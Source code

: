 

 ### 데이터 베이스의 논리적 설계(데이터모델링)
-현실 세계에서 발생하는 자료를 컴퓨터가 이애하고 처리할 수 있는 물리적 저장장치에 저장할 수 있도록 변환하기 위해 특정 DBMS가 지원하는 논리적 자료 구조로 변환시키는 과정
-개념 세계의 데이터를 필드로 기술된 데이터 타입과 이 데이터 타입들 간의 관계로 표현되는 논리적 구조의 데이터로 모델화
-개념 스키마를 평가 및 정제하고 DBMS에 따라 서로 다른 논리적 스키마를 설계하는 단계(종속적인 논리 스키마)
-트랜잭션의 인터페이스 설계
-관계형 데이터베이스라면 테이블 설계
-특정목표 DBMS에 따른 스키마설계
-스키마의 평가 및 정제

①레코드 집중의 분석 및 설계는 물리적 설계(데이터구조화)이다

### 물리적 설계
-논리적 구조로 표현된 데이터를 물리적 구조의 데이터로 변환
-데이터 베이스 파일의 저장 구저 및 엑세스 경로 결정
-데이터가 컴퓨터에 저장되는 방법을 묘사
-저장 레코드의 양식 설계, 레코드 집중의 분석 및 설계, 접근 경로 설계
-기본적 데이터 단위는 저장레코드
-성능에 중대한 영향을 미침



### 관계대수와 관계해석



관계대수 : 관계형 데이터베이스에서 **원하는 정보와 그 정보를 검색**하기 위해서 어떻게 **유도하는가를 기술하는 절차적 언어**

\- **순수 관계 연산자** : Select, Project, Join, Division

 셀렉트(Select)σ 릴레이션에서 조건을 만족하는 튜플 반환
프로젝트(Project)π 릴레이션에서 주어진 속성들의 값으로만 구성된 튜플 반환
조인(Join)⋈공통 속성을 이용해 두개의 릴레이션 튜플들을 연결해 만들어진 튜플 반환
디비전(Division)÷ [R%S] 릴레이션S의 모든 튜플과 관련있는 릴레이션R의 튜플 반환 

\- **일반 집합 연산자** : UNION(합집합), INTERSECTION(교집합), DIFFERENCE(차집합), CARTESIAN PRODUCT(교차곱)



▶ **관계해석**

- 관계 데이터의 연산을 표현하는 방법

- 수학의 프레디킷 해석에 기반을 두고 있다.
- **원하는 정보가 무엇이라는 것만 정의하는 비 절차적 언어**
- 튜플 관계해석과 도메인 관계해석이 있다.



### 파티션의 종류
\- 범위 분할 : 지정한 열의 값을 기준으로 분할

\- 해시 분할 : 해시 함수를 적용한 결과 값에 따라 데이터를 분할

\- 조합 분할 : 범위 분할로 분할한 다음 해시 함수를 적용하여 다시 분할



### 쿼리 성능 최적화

_ _ _ _ _

▶ [Exercise] Copy each line of the listing that contains the string "Division".

▶ [The answer]
\- **순수 관계 연산자** : Select, Project, Join, Division
디비전(Division)÷ [R%S] 릴레이션S의 모든 튜플과 관련있는 릴레이션R의 튜플 반환 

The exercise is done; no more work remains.